Indeed, in addition to encouraging and favoring FBS
and MG businesspeople, the Chavista governments especially in moments of crisis
have attempted to mitigate the opposition of the business class as a whole and
FEDECAMARAS in particular. FEDECAMARAS’s two vice-presidents under Carmona, Carlos
Fernández (who played the lead role in the general strike of 2002-2003) and then
Albis Muñoz, succeeded him as president of the organization and maintained its relentlessly
hostile stand toward the government. However, all three candidates including
Cudemus who ran to succeed Muñoz as FEDECAMARAS president in 2005 pledged to
maintain a more harmonious relationship with the government. Subsequently, FEDECAMARAS
president Jorge Roig broke with the Venezuelan political opposition by boldly opposing
the four-month long street protests of early 2014 designed to achieve regime
change.

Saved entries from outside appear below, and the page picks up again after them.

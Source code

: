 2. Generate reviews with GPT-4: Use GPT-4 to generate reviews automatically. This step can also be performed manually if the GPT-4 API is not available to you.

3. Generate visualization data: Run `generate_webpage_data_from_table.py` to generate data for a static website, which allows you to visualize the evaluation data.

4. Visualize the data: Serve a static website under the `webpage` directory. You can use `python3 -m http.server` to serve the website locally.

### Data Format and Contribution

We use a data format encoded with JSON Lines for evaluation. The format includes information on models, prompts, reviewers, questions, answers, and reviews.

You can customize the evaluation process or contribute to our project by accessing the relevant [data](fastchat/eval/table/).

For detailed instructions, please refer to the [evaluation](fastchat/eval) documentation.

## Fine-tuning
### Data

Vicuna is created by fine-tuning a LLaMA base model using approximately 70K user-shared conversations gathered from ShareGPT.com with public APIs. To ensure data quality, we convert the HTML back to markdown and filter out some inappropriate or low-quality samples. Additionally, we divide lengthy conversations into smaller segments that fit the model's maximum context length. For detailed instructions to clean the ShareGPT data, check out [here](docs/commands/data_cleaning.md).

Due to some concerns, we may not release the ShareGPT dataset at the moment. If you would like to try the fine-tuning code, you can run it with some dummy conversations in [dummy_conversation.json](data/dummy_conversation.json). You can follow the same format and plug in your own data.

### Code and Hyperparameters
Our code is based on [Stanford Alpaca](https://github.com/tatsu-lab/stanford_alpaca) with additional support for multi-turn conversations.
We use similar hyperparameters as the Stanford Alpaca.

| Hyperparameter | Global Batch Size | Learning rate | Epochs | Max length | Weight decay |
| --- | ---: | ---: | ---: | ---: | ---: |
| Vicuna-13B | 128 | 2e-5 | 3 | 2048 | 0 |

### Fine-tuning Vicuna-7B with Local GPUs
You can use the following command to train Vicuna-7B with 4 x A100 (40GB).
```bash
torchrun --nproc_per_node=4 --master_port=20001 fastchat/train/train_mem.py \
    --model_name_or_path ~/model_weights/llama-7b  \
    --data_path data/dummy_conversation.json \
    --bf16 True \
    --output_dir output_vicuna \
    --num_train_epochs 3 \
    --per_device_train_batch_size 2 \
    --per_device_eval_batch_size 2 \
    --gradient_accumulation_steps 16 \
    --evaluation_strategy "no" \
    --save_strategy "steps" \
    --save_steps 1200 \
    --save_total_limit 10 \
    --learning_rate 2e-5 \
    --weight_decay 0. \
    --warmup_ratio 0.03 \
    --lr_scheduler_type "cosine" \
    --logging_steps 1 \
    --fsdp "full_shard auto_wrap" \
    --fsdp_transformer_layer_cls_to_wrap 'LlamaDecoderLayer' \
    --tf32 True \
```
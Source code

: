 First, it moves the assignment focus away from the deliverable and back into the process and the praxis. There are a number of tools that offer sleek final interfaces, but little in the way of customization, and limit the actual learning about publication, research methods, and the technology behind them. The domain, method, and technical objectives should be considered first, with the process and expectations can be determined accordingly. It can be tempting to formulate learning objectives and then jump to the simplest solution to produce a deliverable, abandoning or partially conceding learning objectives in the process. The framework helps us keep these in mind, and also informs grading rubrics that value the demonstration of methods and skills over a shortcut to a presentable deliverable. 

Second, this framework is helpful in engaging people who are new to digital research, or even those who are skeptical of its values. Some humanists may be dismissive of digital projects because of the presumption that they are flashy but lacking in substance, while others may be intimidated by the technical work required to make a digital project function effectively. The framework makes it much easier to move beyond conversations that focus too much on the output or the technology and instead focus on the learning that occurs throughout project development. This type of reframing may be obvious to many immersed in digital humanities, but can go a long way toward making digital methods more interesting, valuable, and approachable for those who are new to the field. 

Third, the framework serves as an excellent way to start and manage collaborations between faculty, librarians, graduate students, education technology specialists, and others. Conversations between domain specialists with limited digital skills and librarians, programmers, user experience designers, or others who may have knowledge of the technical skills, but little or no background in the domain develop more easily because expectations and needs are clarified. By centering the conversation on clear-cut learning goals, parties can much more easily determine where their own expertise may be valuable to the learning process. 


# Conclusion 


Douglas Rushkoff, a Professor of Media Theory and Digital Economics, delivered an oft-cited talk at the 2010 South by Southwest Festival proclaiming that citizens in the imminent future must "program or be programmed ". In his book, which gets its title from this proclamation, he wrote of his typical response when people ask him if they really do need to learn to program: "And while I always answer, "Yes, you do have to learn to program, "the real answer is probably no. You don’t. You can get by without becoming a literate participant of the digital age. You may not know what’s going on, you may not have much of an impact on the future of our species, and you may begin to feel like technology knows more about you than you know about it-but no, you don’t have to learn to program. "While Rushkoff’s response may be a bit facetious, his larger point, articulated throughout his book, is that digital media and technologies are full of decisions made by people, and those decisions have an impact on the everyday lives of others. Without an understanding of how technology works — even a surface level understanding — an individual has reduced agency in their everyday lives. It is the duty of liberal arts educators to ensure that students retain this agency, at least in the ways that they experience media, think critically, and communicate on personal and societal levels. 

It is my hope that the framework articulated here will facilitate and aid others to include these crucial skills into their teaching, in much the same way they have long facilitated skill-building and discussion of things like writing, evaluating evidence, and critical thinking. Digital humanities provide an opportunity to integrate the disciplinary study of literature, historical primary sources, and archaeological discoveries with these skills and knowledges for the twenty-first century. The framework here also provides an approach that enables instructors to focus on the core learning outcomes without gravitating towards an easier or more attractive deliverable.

Roig recognized that FEDECAMARAS had committed errors and claimed that
the differences with the government were not irreconcilable, at the same time
that he accepted President Maduro’s invitation to engage in dialogue in the
presidential palace, itself a novelty for the Chavista governments. In another
situation of crisis, Maduro passed the Anti-Blockade Law in October 2020 which
allowed the executive to enter secret arrangements with the private sector, a
law which drew heavy criticism from sectors on the left, both in and out of the
governing Partido Socialista Unido de Venezuela (PSUV). Maduro’s intention was
not only to stimulate much-needed private investments but also to distance moderate political and business leaders from
those of the radical opposition (Ron, 2020).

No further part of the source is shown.